It is ironic that Ms. Jong seems to take "Lolita" for face value, which exposes her lack of imagination - the story of Lolita is as credible as de Sade's writings, and it is their extreme that entertains the mind, however it is a grave mistake to project such fantasies on reality, considering the events described are "normal" - which she tries to do with Lolita. Ms. Jong is completely oblivious to the point that Lolita is poetry noir; and for its parable value, Nabokov said that this book shows how selfishness and cruelty destroy love and life...

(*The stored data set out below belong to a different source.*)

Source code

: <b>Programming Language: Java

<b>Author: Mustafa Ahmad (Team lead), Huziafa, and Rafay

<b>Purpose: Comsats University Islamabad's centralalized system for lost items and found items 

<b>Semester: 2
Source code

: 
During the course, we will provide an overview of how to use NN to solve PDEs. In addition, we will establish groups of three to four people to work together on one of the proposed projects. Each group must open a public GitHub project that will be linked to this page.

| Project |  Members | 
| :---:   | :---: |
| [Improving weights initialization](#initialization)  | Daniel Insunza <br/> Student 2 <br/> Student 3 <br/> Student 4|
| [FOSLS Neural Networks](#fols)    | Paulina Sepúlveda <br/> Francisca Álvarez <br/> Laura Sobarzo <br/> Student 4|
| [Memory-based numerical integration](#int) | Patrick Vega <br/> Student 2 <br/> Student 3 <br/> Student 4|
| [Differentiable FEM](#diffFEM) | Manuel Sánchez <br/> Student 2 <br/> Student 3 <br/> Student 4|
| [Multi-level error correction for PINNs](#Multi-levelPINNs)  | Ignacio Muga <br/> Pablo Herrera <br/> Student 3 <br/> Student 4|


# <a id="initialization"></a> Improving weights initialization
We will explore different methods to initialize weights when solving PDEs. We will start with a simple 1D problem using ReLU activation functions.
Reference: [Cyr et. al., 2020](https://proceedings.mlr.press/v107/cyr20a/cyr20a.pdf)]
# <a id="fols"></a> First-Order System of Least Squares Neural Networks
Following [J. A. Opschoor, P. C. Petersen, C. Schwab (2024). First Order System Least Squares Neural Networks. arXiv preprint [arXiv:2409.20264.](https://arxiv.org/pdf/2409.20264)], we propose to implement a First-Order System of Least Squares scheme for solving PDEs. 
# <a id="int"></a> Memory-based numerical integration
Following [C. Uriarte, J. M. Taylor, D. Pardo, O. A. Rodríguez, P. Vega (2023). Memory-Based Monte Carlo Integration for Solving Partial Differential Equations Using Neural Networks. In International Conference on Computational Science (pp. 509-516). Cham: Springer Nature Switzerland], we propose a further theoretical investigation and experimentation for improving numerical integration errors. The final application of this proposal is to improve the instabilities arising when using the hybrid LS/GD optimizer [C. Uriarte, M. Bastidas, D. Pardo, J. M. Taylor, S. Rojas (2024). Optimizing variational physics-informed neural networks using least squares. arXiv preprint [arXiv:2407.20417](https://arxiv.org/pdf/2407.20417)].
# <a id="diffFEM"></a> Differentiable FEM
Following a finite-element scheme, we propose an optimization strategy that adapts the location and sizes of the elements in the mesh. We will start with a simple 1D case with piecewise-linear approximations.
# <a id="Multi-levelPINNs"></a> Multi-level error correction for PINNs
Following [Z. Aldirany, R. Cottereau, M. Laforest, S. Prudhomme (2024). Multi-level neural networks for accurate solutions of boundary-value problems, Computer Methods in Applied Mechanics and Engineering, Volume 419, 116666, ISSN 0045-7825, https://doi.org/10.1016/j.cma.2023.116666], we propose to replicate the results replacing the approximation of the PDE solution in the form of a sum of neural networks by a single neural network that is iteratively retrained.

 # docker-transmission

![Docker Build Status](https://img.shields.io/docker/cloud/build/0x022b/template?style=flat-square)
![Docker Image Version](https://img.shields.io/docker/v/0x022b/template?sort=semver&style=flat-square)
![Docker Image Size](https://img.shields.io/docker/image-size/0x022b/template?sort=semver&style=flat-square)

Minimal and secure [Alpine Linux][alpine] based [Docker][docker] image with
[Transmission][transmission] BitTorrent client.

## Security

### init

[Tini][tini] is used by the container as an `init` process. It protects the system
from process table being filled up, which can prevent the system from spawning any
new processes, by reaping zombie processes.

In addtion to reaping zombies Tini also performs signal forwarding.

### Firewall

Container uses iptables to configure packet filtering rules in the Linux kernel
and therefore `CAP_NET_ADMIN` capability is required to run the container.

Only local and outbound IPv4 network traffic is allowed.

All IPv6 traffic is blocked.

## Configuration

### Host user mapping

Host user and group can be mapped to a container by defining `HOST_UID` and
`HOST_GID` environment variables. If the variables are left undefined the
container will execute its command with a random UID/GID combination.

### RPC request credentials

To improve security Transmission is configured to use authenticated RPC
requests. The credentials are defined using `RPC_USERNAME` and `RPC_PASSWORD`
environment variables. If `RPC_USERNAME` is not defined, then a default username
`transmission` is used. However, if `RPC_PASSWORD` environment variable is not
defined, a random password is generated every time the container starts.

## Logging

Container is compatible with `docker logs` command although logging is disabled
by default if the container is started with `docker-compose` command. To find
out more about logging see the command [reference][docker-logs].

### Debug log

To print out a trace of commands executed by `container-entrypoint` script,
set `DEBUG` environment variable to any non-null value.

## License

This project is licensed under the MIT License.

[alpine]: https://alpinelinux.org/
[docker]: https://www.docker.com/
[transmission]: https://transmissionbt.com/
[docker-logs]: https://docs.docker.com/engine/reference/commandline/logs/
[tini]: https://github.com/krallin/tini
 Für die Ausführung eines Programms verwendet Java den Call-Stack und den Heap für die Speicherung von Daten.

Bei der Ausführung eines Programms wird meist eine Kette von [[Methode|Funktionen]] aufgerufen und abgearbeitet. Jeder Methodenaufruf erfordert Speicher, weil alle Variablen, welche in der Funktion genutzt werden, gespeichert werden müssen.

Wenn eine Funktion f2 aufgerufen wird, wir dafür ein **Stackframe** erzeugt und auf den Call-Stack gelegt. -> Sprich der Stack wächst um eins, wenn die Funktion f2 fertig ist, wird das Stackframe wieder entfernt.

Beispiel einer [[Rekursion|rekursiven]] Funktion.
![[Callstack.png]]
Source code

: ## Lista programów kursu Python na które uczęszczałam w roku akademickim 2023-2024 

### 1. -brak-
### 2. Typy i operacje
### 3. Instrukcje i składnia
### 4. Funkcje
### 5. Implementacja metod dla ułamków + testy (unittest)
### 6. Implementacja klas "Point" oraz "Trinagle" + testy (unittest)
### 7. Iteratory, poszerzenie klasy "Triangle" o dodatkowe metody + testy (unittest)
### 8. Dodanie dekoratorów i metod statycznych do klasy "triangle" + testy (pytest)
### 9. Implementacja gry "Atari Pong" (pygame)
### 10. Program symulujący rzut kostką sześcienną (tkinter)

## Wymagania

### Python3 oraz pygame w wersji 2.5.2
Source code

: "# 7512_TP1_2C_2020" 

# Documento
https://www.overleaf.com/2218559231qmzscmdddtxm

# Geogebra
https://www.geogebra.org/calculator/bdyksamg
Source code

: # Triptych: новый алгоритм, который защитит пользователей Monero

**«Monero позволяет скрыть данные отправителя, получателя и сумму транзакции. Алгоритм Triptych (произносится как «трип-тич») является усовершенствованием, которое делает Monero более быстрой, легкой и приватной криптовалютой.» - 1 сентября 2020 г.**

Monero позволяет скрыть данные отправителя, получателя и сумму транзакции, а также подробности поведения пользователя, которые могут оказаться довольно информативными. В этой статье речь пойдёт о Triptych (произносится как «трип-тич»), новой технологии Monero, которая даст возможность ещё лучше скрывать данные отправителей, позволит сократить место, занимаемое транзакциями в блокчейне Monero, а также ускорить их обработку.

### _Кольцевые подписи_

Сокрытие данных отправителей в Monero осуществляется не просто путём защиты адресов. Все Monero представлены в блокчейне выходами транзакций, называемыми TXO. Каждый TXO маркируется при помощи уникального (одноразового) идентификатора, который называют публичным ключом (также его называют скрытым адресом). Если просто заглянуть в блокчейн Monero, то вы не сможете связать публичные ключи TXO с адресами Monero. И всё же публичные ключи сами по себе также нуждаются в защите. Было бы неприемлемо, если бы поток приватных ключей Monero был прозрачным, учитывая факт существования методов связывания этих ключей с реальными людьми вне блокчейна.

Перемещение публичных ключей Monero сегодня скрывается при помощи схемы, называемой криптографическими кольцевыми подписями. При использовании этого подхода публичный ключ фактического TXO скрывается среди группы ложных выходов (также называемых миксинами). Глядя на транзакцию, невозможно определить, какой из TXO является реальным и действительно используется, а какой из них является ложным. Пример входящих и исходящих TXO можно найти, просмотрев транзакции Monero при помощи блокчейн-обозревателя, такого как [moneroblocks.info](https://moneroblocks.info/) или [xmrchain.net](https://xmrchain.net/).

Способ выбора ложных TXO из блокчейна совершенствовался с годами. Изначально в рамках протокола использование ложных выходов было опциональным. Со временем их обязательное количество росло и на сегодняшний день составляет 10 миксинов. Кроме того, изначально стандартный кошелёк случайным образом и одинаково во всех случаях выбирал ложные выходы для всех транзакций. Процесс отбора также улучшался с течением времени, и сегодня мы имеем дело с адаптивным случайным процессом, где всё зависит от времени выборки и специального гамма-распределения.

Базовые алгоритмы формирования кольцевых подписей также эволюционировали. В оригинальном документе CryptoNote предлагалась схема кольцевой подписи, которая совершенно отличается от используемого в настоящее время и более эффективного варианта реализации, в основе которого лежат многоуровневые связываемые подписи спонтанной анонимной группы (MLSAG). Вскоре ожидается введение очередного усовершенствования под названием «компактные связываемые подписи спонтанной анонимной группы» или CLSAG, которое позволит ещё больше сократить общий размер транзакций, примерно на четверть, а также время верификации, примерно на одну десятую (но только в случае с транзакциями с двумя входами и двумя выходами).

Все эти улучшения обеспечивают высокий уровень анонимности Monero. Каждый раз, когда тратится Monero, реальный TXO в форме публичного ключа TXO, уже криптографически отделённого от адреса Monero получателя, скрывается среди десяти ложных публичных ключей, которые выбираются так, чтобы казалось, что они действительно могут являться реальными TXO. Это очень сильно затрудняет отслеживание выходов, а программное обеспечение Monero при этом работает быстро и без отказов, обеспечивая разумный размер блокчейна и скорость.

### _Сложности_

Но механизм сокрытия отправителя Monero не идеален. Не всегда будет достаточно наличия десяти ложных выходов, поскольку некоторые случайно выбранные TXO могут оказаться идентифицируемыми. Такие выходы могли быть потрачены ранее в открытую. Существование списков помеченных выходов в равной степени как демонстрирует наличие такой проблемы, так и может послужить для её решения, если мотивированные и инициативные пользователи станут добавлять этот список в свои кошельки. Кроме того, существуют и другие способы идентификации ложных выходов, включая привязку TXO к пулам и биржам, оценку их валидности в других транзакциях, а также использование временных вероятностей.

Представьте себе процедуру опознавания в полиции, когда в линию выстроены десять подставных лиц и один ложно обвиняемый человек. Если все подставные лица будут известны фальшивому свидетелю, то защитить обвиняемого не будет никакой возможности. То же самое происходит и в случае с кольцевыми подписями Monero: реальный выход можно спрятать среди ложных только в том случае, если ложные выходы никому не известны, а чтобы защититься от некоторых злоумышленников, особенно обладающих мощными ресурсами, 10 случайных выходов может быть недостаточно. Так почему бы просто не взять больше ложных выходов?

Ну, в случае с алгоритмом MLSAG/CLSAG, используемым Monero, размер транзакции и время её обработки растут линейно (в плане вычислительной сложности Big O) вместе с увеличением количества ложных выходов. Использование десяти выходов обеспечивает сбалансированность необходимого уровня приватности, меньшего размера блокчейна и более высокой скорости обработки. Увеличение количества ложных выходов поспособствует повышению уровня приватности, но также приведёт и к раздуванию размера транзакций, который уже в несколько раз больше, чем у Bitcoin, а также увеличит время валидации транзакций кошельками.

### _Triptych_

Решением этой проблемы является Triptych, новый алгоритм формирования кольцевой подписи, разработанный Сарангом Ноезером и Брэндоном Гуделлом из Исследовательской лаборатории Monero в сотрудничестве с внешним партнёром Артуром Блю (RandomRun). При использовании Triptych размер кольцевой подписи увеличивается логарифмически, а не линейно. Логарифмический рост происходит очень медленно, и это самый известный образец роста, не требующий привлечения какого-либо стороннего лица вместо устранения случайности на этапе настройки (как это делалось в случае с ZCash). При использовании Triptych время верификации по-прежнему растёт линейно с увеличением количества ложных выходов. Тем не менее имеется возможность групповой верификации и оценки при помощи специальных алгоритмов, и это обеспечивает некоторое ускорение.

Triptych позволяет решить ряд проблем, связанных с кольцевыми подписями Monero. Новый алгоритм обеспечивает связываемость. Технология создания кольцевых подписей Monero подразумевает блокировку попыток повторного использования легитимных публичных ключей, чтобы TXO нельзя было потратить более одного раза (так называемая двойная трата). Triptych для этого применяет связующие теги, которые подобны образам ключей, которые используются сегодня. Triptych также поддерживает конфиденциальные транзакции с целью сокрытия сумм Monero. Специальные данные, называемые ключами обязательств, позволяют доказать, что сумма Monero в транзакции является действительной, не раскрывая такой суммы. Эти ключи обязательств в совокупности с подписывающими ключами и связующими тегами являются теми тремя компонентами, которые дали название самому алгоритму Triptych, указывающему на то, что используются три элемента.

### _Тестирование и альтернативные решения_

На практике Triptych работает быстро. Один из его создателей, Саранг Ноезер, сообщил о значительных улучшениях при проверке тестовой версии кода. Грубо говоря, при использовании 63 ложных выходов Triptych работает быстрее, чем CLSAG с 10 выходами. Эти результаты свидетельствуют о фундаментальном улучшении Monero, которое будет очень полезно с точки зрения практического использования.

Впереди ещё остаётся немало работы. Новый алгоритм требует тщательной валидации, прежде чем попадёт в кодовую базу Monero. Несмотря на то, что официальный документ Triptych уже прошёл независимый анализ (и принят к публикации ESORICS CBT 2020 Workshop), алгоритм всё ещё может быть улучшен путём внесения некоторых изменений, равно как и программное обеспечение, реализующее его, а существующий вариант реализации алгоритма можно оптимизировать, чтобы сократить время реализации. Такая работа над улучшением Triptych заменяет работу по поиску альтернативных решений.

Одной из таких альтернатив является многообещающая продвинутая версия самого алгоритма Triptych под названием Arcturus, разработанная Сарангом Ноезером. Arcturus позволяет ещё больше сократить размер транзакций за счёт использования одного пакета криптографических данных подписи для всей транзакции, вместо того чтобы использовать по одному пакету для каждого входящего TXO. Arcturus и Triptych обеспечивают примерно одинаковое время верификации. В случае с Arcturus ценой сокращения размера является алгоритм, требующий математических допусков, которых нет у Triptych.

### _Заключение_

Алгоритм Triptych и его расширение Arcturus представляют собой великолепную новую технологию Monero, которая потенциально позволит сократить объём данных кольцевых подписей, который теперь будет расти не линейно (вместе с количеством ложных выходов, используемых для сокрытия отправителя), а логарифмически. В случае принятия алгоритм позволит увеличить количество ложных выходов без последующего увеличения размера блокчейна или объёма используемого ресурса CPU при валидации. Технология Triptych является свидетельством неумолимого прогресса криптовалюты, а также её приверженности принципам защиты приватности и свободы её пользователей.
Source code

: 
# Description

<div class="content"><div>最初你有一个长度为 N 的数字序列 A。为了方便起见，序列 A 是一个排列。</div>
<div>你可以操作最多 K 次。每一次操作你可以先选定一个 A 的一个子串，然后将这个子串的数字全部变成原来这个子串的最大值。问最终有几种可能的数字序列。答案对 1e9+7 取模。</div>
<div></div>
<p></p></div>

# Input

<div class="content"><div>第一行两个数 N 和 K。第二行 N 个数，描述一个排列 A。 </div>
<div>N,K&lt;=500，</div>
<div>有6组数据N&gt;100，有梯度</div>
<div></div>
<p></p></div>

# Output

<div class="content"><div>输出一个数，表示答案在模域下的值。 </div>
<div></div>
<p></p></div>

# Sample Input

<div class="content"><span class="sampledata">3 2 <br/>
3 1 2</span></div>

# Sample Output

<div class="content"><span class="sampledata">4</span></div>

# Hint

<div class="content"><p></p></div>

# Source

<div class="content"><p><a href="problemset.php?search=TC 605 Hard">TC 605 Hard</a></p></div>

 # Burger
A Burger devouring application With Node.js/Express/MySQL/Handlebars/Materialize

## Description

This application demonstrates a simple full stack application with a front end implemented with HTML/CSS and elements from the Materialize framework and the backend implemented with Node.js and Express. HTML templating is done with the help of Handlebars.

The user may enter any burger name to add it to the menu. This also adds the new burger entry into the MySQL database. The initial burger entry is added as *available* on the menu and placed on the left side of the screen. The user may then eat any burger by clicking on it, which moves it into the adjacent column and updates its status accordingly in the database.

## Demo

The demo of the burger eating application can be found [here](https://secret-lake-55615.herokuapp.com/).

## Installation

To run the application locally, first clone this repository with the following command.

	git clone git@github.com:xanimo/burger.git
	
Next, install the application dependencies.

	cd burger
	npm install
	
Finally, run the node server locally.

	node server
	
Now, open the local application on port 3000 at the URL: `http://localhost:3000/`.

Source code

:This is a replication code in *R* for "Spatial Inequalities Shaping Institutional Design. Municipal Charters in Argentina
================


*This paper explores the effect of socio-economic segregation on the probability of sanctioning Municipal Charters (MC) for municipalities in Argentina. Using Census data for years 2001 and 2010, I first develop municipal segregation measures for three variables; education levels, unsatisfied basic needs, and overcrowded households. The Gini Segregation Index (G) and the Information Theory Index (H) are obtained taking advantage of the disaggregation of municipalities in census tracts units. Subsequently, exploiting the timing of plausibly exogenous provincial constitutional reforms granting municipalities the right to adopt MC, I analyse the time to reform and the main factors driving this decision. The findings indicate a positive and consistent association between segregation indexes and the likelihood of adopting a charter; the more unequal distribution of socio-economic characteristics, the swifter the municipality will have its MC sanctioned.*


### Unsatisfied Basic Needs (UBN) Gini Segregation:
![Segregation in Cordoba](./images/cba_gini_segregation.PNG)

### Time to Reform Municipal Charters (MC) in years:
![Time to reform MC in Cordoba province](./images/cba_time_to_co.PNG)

Perhaps for someone who had seen Thanatos in such a lively vivacious building as the church of Santa Maria Salute in Venice, it should be easier to see it in Lolita, but alas on this point Erica seems to be confused between Eros and Thanatos and who belongs where. Could it be a general problem of a very competitive person, obsessed with self-protection and survival? Maybe; but maybe this is why she misses one thing that many people, including women, want - love.
One last and good point about this book is that when Erica discusses an "ideal man", she is suddenly very reasonable and wise - "an ideal man is someone you love and who loves you in return" - I would only wish she would employ this argument in judging Princess Diana's life and that of Lolita.
Overall, a shallow book somewhat; surely Erica is not a poet as Nabokov is, and although she seems to know that she is pure prose, she still dares to speak about things that seem to be beyond her imagination and sublime. A disappointment.